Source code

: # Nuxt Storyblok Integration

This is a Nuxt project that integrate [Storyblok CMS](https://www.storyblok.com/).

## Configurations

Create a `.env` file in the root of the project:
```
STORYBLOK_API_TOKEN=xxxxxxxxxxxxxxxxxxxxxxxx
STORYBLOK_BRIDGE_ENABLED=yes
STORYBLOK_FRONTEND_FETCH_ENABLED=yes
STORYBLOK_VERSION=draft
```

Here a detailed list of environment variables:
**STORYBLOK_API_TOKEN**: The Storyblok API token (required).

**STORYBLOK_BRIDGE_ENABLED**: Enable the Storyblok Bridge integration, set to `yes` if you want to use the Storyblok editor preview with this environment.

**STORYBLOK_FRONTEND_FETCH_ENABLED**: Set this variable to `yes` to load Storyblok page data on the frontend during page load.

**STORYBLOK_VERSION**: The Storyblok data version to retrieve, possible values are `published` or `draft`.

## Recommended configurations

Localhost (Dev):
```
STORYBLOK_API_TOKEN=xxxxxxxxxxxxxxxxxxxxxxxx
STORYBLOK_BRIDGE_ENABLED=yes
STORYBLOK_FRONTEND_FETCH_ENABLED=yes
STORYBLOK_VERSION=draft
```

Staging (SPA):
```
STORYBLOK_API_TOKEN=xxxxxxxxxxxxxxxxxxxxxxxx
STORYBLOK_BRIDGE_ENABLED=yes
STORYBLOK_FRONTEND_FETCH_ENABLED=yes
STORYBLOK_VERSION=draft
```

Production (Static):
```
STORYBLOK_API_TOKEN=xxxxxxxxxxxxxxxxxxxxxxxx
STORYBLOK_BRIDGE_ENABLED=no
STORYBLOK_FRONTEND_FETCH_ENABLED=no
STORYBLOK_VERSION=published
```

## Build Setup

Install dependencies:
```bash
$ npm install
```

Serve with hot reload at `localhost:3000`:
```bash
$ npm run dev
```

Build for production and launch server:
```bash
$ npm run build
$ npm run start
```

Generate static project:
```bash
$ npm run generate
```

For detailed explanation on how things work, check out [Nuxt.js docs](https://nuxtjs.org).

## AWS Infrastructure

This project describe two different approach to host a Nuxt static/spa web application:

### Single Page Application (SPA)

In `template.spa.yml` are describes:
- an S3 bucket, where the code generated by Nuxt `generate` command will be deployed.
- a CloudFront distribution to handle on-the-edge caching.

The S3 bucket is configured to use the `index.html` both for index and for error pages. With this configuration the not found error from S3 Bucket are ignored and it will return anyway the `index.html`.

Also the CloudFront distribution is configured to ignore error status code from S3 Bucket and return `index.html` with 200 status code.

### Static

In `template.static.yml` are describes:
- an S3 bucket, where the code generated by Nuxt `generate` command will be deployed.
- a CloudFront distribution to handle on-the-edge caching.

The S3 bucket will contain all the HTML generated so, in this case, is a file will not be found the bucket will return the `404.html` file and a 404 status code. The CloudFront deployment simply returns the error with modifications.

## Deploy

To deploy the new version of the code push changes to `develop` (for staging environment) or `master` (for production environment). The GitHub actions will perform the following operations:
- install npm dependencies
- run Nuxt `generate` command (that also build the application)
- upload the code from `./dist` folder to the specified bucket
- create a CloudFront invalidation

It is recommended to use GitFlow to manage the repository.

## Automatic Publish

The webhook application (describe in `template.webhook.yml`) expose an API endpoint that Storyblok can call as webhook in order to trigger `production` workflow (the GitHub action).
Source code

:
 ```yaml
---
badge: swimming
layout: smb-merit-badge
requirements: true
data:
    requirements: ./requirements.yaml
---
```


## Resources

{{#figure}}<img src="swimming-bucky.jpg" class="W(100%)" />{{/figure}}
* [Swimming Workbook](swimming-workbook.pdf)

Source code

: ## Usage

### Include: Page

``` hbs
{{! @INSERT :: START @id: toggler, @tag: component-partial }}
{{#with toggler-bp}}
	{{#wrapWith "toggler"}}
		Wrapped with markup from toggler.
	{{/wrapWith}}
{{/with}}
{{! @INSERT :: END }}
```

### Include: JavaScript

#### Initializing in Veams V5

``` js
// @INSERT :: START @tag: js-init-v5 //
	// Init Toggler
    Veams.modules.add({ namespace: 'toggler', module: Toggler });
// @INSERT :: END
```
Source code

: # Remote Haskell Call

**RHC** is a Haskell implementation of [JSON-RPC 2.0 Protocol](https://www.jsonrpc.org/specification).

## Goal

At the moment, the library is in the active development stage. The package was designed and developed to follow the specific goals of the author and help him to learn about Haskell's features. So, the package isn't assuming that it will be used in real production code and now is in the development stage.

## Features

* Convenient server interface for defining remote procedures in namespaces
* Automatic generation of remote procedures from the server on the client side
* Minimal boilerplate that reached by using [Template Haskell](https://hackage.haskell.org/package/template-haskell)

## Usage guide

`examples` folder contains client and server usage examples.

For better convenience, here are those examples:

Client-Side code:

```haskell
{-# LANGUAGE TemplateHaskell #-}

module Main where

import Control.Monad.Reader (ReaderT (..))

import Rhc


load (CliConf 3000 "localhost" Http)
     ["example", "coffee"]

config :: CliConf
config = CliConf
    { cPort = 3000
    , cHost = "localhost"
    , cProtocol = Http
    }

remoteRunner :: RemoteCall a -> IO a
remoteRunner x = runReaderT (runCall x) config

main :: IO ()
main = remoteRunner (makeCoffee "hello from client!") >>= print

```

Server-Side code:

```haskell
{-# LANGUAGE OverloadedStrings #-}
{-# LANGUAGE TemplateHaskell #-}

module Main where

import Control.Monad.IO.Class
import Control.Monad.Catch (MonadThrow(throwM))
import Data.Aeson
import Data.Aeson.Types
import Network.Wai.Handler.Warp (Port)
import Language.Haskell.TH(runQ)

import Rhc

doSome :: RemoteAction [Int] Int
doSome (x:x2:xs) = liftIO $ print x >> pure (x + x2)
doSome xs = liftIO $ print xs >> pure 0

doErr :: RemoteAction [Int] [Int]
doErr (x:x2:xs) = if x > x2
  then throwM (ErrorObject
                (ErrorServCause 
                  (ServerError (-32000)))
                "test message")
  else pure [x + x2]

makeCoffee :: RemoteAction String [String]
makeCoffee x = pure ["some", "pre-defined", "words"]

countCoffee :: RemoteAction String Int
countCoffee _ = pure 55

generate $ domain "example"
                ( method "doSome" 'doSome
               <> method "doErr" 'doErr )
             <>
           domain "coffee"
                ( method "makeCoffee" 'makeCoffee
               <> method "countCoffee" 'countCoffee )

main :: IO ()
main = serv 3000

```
---------------
# How to complete this task:
Return all of the entries exactly as written.

# Task answer:
Source code

: # Nuxt Storyblok Integration

This is a Nuxt project that integrate [Storyblok CMS](https://www.storyblok.com/).

## Configurations

Create a `.env` file in the root of the project:
```
STORYBLOK_API_TOKEN=xxxxxxxxxxxxxxxxxxxxxxxx
STORYBLOK_BRIDGE_ENABLED=yes
STORYBLOK_FRONTEND_FETCH_ENABLED=yes
STORYBLOK_VERSION=draft
```

Here a detailed list of environment variables:
**STORYBLOK_API_TOKEN**: The Storyblok API token (required).

**STORYBLOK_BRIDGE_ENABLED**: Enable the Storyblok Bridge integration, set to `yes` if you want to use the Storyblok editor preview with this environment.

**STORYBLOK_FRONTEND_FETCH_ENABLED**: Set this variable to `yes` to load Storyblok page data on the frontend during page load.

**STORYBLOK_VERSION**: The Storyblok data version to retrieve, possible values are `published` or `draft`.

## Recommended configurations

Localhost (Dev):
```
STORYBLOK_API_TOKEN=xxxxxxxxxxxxxxxxxxxxxxxx
STORYBLOK_BRIDGE_ENABLED=yes
STORYBLOK_FRONTEND_FETCH_ENABLED=yes
STORYBLOK_VERSION=draft
```

Staging (SPA):
```
STORYBLOK_API_TOKEN=xxxxxxxxxxxxxxxxxxxxxxxx
STORYBLOK_BRIDGE_ENABLED=yes
STORYBLOK_FRONTEND_FETCH_ENABLED=yes
STORYBLOK_VERSION=draft
```

Production (Static):
```
STORYBLOK_API_TOKEN=xxxxxxxxxxxxxxxxxxxxxxxx
STORYBLOK_BRIDGE_ENABLED=no
STORYBLOK_FRONTEND_FETCH_ENABLED=no
STORYBLOK_VERSION=published
```

## Build Setup

Install dependencies:
```bash
$ npm install
```

Serve with hot reload at `localhost:3000`:
```bash
$ npm run dev
```

Build for production and launch server:
```bash
$ npm run build
$ npm run start
```

Generate static project:
```bash
$ npm run generate
```

For detailed explanation on how things work, check out [Nuxt.js docs](https://nuxtjs.org).

## AWS Infrastructure

This project describe two different approach to host a Nuxt static/spa web application:

### Single Page Application (SPA)

In `template.spa.yml` are describes:
- an S3 bucket, where the code generated by Nuxt `generate` command will be deployed.
- a CloudFront distribution to handle on-the-edge caching.

The S3 bucket is configured to use the `index.html` both for index and for error pages. With this configuration the not found error from S3 Bucket are ignored and it will return anyway the `index.html`.

Also the CloudFront distribution is configured to ignore error status code from S3 Bucket and return `index.html` with 200 status code.

### Static

In `template.static.yml` are describes:
- an S3 bucket, where the code generated by Nuxt `generate` command will be deployed.
- a CloudFront distribution to handle on-the-edge caching.

The S3 bucket will contain all the HTML generated so, in this case, is a file will not be found the bucket will return the `404.html` file and a 404 status code. The CloudFront deployment simply returns the error with modifications.

## Deploy

To deploy the new version of the code push changes to `develop` (for staging environment) or `master` (for production environment). The GitHub actions will perform the following operations:
- install npm dependencies
- run Nuxt `generate` command (that also build the application)
- upload the code from `./dist` folder to the specified bucket
- create a CloudFront invalidation

It is recommended to use GitFlow to manage the repository.

## Automatic Publish

The webhook application (describe in `template.webhook.yml`) expose an API endpoint that Storyblok can call as webhook in order to trigger `production` workflow (the GitHub action).
Source code

:
 ```yaml
---
badge: swimming
layout: smb-merit-badge
requirements: true
data:
    requirements: ./requirements.yaml
---
```


## Resources

{{#figure}}<img src="swimming-bucky.jpg" class="W(100%)" />{{/figure}}
* [Swimming Workbook](swimming-workbook.pdf)

Source code

: ## Usage

### Include: Page

``` hbs
{{! @INSERT :: START @id: toggler, @tag: component-partial }}
{{#with toggler-bp}}
	{{#wrapWith "toggler"}}
		Wrapped with markup from toggler.
	{{/wrapWith}}
{{/with}}
{{! @INSERT :: END }}
```

### Include: JavaScript

#### Initializing in Veams V5

``` js
// @INSERT :: START @tag: js-init-v5 //
	// Init Toggler
    Veams.modules.add({ namespace: 'toggler', module: Toggler });
// @INSERT :: END
```
Source code

: # Remote Haskell Call

**RHC** is a Haskell implementation of [JSON-RPC 2.0 Protocol](https://www.jsonrpc.org/specification).

## Goal

At the moment, the library is in the active development stage. The package was designed and developed to follow the specific goals of the author and help him to learn about Haskell's features. So, the package isn't assuming that it will be used in real production code and now is in the development stage.

## Features

* Convenient server interface for defining remote procedures in namespaces
* Automatic generation of remote procedures from the server on the client side
* Minimal boilerplate that reached by using [Template Haskell](https://hackage.haskell.org/package/template-haskell)

## Usage guide

`examples` folder contains client and server usage examples.

For better convenience, here are those examples:

Client-Side code:

```haskell
{-# LANGUAGE TemplateHaskell #-}

module Main where

import Control.Monad.Reader (ReaderT (..))

import Rhc


load (CliConf 3000 "localhost" Http)
     ["example", "coffee"]

config :: CliConf
config = CliConf
    { cPort = 3000
    , cHost = "localhost"
    , cProtocol = Http
    }

remoteRunner :: RemoteCall a -> IO a
remoteRunner x = runReaderT (runCall x) config

main :: IO ()
main = remoteRunner (makeCoffee "hello from client!") >>= print

```

Server-Side code:

```haskell
{-# LANGUAGE OverloadedStrings #-}
{-# LANGUAGE TemplateHaskell #-}

module Main where

import Control.Monad.IO.Class
import Control.Monad.Catch (MonadThrow(throwM))
import Data.Aeson
import Data.Aeson.Types
import Network.Wai.Handler.Warp (Port)
import Language.Haskell.TH(runQ)

import Rhc

doSome :: RemoteAction [Int] Int
doSome (x:x2:xs) = liftIO $ print x >> pure (x + x2)
doSome xs = liftIO $ print xs >> pure 0

doErr :: RemoteAction [Int] [Int]
doErr (x:x2:xs) = if x > x2
  then throwM (ErrorObject
                (ErrorServCause 
                  (ServerError (-32000)))
                "test message")
  else pure [x + x2]

makeCoffee :: RemoteAction String [String]
makeCoffee x = pure ["some", "pre-defined", "words"]

countCoffee :: RemoteAction String Int
countCoffee _ = pure 55

generate $ domain "example"
                ( method "doSome" 'doSome
               <> method "doErr" 'doErr )
             <>
           domain "coffee"
                ( method "makeCoffee" 'makeCoffee
               <> method "countCoffee" 'countCoffee )

main :: IO ()
main = serv 3000

```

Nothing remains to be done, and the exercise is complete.